The lawyer representing William Martinez says that the unit is the brothers’ office and that what started off as a meeting to ask for the return of stolen property got out of hand.
The brothers have been charged with false imprisonment, kidnapping, second-degree robbery and making criminal threats. They pleaded not guilty and are due in court next week for a pretrial hearing.
While what is alleged to have happened to Carmona is an extreme case, abuse by employers is not uncommon, say workers, advocates for the laborers and city officials.
“For day laborers, the abuse is part of the employment agreement,” says Antonio Bernabe, lead coordinator for the day laborer project at the Coalition for Humane Immigrant Rights of Los Angeles. “If you don’t go to work because the conditions aren’t right, there’s always another [person] jumping in the truck.”
Bernabe says that because there are an estimated 125 corners in Los Angeles County where day laborers congregate -- many of whom are believed to be in the country illegally -- employers can go from one place to another abusing or ripping off workers, with little chance of seeing them again.
At a site in Anaheim, workers exchange stories like troops showing off battle scars. Speaking in Spanish, nearly all recount sad, scary or just plain strange dealings with employers.
Daniel Tomas said he and another man were hired by a woman to help the family move.
When she discovered that her purse was missing, the woman’s husband returned to the site and took the workers to a police station. They were soon released, Tomas says, for a lack of proof.

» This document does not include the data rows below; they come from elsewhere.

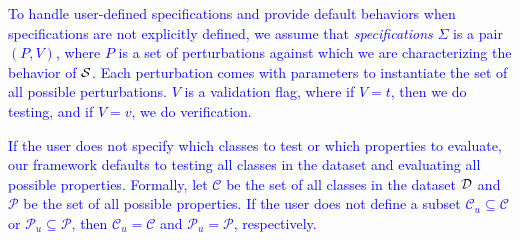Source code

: \textcolor{blue}{
To handle user-defined specifications and provide default behaviors when specifications are not explicitly defined, we assume that \emph{specifications} $\Sigma$ is a pair $(P, V)$, where $P$ is a set of perturbations against which we are characterizing the behavior of $\S$. Each perturbation comes with parameters to instantiate the set of all possible perturbations. $V$ is a validation flag, where if $V=t$, then we do testing, and if $V=v$, we do verification.}

\textcolor{blue}{If the user does not specify which classes to test or which properties to evaluate, our framework defaults to testing all classes in the dataset and evaluating all possible properties. Formally, let $\mathcal{C}$ be the set of all classes in the dataset $\D$ and $\mathcal{P}$ be the set of all possible properties. If the user does not define a subset $\mathcal{C}_u \subseteq \mathcal{C}$ or $\mathcal{P}_u \subseteq \mathcal{P}$, then $\mathcal{C}_u = \mathcal{C}$ and $\mathcal{P}_u = \mathcal{P}$, respectively.
}

    







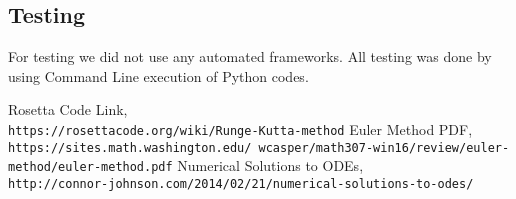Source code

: \documentclass[a4paper,10pt]{article}
\begin{document}
\subsection{Testing}
For testing we did not use any automated frameworks. All testing was done by using Command Line execution of Python codes.
\medskip
\begin{thebibliography}{9}
 Rosetta Code Link, \\\texttt{https://rosettacode.org/wiki/Runge-Kutta-method}
 Euler Method PDF, \\\texttt{https://sites.math.washington.edu/~wcasper/math307-win16/review/euler-method/euler-method.pdf}
 Numerical Solutions to ODEs, \\\texttt{http://connor-johnson.com/2014/02/21/numerical-solutions-to-odes/}
\end{thebibliography}
\end{document}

“They blame you for anything ... something missing, we’re blamed,” says Tomas.
A worker from Guerrero, Mexico, recounted the time he received $160 for seven full days of work.
“The owner didn’t like the way the work was done,” says Faustino Molina, 35, who was hired by a subcontractor. ‘The guy says, ‘If I lose, so do you,’ ” said Molina, who was paid by check.

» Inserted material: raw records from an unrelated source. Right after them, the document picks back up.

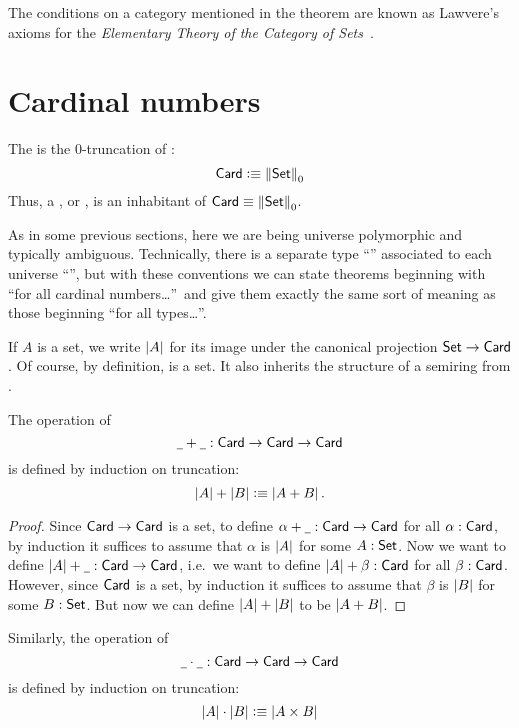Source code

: \begin{rmk}
  The conditions on a category mentioned in the theorem are known as Lawvere's
  axioms for the \emph{Elementary Theory of the Category of
    Sets}~\cite{lawvere:etcs-long}.
\end{rmk}

\section{Cardinal numbers}
\label{sec:cardinals}

\begin{defn}
  The  is the 0-truncation of \set:
  \[ \mathsf{Card} \vcentcolon\equiv \left\Vert \mathsf{Set}\right\Vert_{0} \]
  Thus, a , or , is an inhabitant of $\mathsf{Card}\equiv \left\Vert \mathsf{Set}\right\Vert_{0}$.
\end{defn}

\begin{rmk}
  As in some previous sections, here we are being universe polymorphic and typically ambiguous.
  Technically, there is a separate type ``\card'' associated to each universe ``\type'', but with these conventions we can state theorems beginning with ``for all cardinal numbers\dots''\ and give them exactly the same sort of meaning as those beginning ``for all types\dots''.
\end{rmk}

If $A$ is a set, we write $\left|A\right|$ for its image under the canonical projection $\mathsf{Set} \to \mathsf{Card}$.
Of course, by definition, \card is a set.
It also inherits the structure of a semiring from \set.

\begin{defn}
  The operation of 
  \[ \mathord{\underline{\hspace{1ex}}}+\mathord{\underline{\hspace{1ex}}} : \mathsf{Card} \to \mathsf{Card} \to \mathsf{Card} \]
  is defined by induction on truncation:
  \[ \left|A\right| + \left|B\right| \vcentcolon\equiv \left|A+B\right| .\]
\end{defn}
\begin{proof}
  Since $\mathsf{Card}\to\mathsf{Card}$ is a set, to define $\alpha+\mathord{\underline{\hspace{1ex}}}:\mathsf{Card}\to\mathsf{Card}$ for all $\alpha:\mathsf{Card}$, by induction it suffices to assume that $\alpha$ is $\left|A\right|$ for some $A:\mathsf{Set}$.
  Now we want to define $\left|A\right|+\mathord{\underline{\hspace{1ex}}} :\mathsf{Card}\to\mathsf{Card}$, i.e.\ we want to define $\left|A\right|+\beta :\mathsf{Card}$ for all $\beta:\mathsf{Card}$.
  However, since $\mathsf{Card}$ is a set, by induction it suffices to assume that $\beta$ is $\left|B\right|$ for some $B:\mathsf{Set}$.
  But now we can define $\left|A\right|+\left|B\right|$ to be $\left|A+B\right|$.
\end{proof}

\begin{defn}
  Similarly, the operation of 
  \[ \mathord{\underline{\hspace{1ex}}}\cdot\mathord{\underline{\hspace{1ex}}} : \mathsf{Card} \to \mathsf{Card} \to \mathsf{Card} \]
  is defined by induction on truncation:
  \[ \left|A\right| \cdot \left|B\right| \vcentcolon\equiv \left|A\times B\right| \]
\end{defn}

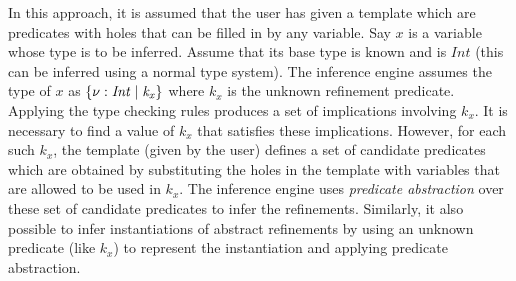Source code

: In this approach, it is assumed that the user has given a template which are predicates with holes that can be filled in by any variable. 
Say $x$ is a variable whose type is to be inferred. Assume that its base type 
is known and is $Int$ (this can be inferred using a normal type system).
The inference engine assumes the type of $x$ as $\mathit{\{ \nu: Int \; | \; k_x\}}$ where $k_x$ is the unknown refinement predicate. 
Applying the type checking rules produces a set of implications involving $k_x$.
It is necessary to find a value of $k_x$ that satisfies these implications.
However, for each such $k_x$, the template (given by the user) defines a set of candidate predicates which are obtained by substituting the holes in the template with variables that are allowed to be used in $k_x$.
The inference engine uses \emph{predicate abstraction} over these set of candidate predicates to infer the refinements.
Similarly, it also possible to infer instantiations of abstract refinements by 
using an unknown predicate (like $k_x$) to represent the instantiation and applying predicate abstraction.

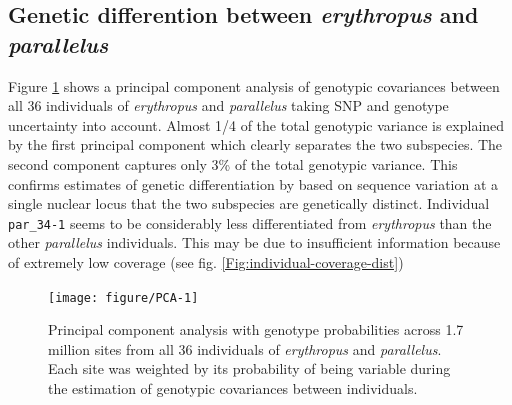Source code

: \documentclass[a4paper,12pt,times,print,index,custombib,custommargin]{PhDThesisPSnPDF}\usepackage[]{graphicx}\usepackage[]{color}
\newenvironment{knitrout}{}{} %
\begin{document}
%
%
\subsection{Genetic differention between \textit{erythropus} and \textit{parallelus}}
%
%
Figure \ref{Fig:PCA} shows a principal component analysis of genotypic covariances between all 36 individuals of \textit{erythropus} and \textit{parallelus} taking SNP and genotype uncertainty into account. Almost 1/4 of the total genotypic variance is explained by the first principal component which clearly separates the two subspecies. The second component captures only 3\% of the total genotypic variance. This confirms estimates of genetic differentiation by \cite{Cooper1995} based on sequence variation at a single nuclear locus that the two subspecies are genetically distinct. Individual \texttt{par\_34-1} seems to be considerably less differentiated from \textit{erythropus} than the other \textit{parallelus} individuals. This may be due to insufficient information because of extremely low coverage (see fig. \ref{Fig:individual-coverage-dist})
%
\begin{figure}[htb!]
\centering
\begin{knitrout}
\color{fgcolor}

{\centering \texttt{[image: figure/PCA-1]} 

}



\end{knitrout}
\caption{Principal component analysis with genotype probabilities across 1.7 million sites from all 36 individuals of \textit{erythropus} and \textit{parallelus}. Each site was weighted by its probability of being variable during the estimation of genotypic covariances between individuals.}
\label{Fig:PCA}
\end{figure}
%
\end{document}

“And checks always bounce or the accounts end up being closed,” chimes in Tomas.
Molina’s bad luck is well known at the Anaheim site.
“Tell him about the time you loaned that guy money and he didn’t give you that money [back] and didn’t pay you at the end of the day!” shouts a worker.
Embarrassed, Molina admits that, yes, he once loaned a contractor money for landscape supplies, worked a 15-hour day and ended the day $100 down.
For years, advocacy groups and consulate officials have frequented day laborer hangouts, passing out literature informing workers of their rights. The handouts include a spot for workers to record the license plate and address of the contractor’s car and work site, and hours worked.
Still, whether it’s because they lack legal status or they don’t know where to go, few workers take action after a labor violation. Neither the state nor Orange County keeps records on the number of wage claims filed by day laborers.
Job centers provide a meeting point for contractors and laborers. The Costa Mesa Job Center, which opened in 1988, draws between 100 and 130 workers each morning. As many as 40 receive work, said Mark Taylor, management analyst of administrative services for the city. That number has remained relatively constant since the center’s opening.
“Over my time here I’ve personally talked to five to seven cities that have wanted to learn more about the center,” Taylor says. “More cities are realizing that day laborers are not just going to go away. It’s not a perfect solution, but it is a way to work with the community.”
Centers in North Hollywood, Harbor City and downtown Los Angeles offer more than just a stop where contractors meet workers. They provide information on worker rights and English classes. Three more are scheduled to open in Los Angeles County this year. Orange County politicians have been more reluctant to spend money on such centers or programs. In Orange County, “people don’t really see the benefits or values,” says Abel Valenzuela, director of the UCLA Center for the Study of Urban Poverty. Many people wish the workers “would just disappear,” he says.
Though the Building Industry Assn. of Southern California did not return calls about contractors’ dealings with day laborers, its website warns builders that knowingly hiring undocumented or falsely documented workers could lead to fines, prison sentences or civil suits. It also lists resources to help Spanish speakers reduce injuries on the job.
It’s important, said Valenzuela, to educate politicians and the community about what the workers face, as well as let the laborers know how to protect themselves.
The workers will be around as long as there are jobs, he says. “If there wasn’t any work, they wouldn’t be out there looking for it.”